Angelo DeFazio of Arrow Pharmacies in Hartford said that two years ago when the state taxed over-the-counter medications for the first time, he received “quite a tongue-lashing at the register when people had to dip back into their wallets to make that payment.”

DeFazio said the decision to reinstate the exemption was a pleasant surprise.

Elizabeth Gara, executive director of the Council of Small Towns, was equally surprised. She said getting rid of the premium tax was at the top of her members list. She said it’s a large burden for smaller communities that can’t self-insure.

It will cost the state about $8.7 million in the first year and $9 million in the second year.

The money from these proposals are coming from what Malloy anticipates will be increased revenues.

“We are seeing revenue growth. We are meeting targets. We are exceeding targets,” Malloy said. On the spending side, Malloy said he’s kept spending at 2.8 percent and plans to continue to do that.

“I asked for shared sacrifice. I want to share the good times, the better times. They’re not good times. The better times,” Malloy said.
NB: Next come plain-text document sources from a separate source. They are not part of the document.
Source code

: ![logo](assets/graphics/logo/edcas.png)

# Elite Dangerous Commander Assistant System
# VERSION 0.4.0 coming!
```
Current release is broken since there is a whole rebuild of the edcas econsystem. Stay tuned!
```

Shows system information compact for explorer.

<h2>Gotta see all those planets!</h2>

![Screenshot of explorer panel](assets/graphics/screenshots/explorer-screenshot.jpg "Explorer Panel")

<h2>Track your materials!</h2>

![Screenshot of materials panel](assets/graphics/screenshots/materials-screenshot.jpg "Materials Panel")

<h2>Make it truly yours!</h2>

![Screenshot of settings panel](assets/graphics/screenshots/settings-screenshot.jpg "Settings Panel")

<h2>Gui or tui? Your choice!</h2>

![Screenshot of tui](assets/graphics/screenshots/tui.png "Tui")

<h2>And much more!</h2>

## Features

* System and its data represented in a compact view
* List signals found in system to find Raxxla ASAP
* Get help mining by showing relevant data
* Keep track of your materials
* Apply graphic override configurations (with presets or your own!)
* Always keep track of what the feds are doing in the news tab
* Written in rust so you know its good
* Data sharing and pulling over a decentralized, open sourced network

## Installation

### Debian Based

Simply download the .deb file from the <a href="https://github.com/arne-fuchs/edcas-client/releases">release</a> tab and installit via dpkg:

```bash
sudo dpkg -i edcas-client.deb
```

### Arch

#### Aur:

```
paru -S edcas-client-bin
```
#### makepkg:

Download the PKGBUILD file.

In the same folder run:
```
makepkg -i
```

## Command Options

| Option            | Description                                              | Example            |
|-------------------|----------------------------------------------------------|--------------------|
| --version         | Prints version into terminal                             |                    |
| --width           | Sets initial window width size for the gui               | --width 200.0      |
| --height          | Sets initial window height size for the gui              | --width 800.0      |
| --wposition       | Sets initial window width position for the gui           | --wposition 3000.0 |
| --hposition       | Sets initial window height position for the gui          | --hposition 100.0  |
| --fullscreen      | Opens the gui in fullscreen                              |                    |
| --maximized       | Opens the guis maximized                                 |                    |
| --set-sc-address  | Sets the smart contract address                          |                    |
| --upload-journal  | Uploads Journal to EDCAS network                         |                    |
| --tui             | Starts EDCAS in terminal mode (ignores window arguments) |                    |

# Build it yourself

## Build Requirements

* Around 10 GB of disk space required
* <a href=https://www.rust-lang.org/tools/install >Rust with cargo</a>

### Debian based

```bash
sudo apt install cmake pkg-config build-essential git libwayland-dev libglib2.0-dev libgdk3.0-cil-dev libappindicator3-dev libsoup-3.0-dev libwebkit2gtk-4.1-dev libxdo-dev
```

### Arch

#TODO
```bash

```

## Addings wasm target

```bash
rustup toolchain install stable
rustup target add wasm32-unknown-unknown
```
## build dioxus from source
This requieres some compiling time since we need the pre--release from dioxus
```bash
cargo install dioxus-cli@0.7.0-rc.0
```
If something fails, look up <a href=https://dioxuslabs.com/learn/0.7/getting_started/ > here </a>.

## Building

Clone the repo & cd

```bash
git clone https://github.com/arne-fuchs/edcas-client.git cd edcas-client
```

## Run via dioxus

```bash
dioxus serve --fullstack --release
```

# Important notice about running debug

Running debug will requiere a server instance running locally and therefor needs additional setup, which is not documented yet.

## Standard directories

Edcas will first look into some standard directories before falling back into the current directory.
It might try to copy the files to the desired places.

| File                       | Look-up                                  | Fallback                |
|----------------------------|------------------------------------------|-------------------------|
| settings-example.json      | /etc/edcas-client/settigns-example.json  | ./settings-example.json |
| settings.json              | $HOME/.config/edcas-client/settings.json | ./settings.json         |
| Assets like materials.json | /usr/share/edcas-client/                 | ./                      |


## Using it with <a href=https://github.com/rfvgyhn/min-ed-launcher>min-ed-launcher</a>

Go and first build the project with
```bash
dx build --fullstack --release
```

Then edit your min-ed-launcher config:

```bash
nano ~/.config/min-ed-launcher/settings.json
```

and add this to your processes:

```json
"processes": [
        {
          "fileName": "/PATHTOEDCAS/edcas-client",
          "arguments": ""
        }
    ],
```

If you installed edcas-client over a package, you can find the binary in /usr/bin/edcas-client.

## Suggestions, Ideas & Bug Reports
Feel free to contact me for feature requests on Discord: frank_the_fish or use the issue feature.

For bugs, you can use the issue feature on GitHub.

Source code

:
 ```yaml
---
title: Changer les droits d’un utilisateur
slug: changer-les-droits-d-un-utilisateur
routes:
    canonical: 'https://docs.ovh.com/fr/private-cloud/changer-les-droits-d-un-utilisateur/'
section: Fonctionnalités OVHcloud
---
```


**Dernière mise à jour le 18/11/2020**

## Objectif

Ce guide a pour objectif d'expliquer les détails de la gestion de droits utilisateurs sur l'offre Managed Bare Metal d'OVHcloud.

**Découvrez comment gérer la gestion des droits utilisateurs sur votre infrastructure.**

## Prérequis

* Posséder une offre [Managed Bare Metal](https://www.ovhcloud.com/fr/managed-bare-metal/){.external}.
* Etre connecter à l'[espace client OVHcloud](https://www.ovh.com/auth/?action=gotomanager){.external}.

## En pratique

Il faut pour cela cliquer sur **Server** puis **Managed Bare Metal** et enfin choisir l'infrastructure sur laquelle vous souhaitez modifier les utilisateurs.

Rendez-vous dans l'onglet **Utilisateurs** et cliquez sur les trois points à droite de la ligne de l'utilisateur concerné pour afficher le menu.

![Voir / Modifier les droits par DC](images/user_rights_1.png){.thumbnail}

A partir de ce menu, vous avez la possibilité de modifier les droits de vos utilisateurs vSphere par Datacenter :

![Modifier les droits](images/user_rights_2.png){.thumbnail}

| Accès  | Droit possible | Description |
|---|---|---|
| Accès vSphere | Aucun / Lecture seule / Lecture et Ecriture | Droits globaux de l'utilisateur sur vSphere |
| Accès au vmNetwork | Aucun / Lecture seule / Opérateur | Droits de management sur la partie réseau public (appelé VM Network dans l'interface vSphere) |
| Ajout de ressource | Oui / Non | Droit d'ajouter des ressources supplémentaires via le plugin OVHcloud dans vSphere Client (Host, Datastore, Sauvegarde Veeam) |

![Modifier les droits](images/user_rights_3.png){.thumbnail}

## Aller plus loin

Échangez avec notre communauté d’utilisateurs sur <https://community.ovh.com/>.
A spokesman for the House Republicans said these proposals are all recurring expenses and will add to what legislative analysts are predicting will be a $1.1 billion deficit in 2016.

Pat O’Neil, a spokesman for the House Republican caucus, said the $247 million in tax relief put forth last week by Republicans was paid for and didn’t add to any future deficit.

“It’s not clear to me how they are going to pay for this,” O’Neil said. “They have not defined how they are going to pay for this.”

Malloy Spokesman Andrew Doba chuckled at O’Neil’s comment and wondered if he was referring to the same Republicans who proposed a plan paid for “with a surplus they deny even exists.”

Sen. Minority Leader John McKinney, who is running for governor, invoked Eminem in his statement on the proposal, asking “Will the real Dan Malloy please stand up?”

“Three years ago, Governor Malloy rejected Republican ideas and instead chose to raise the income tax, the sales tax, the property tax and the gas tax, to name a few,” McKinney said. “Today, nearly 40 percent of Connecticut residents are on the brink of financial calamity, homeless shelters are overflowing, and families and businesses are struggling to pay their bills. That is shameful.”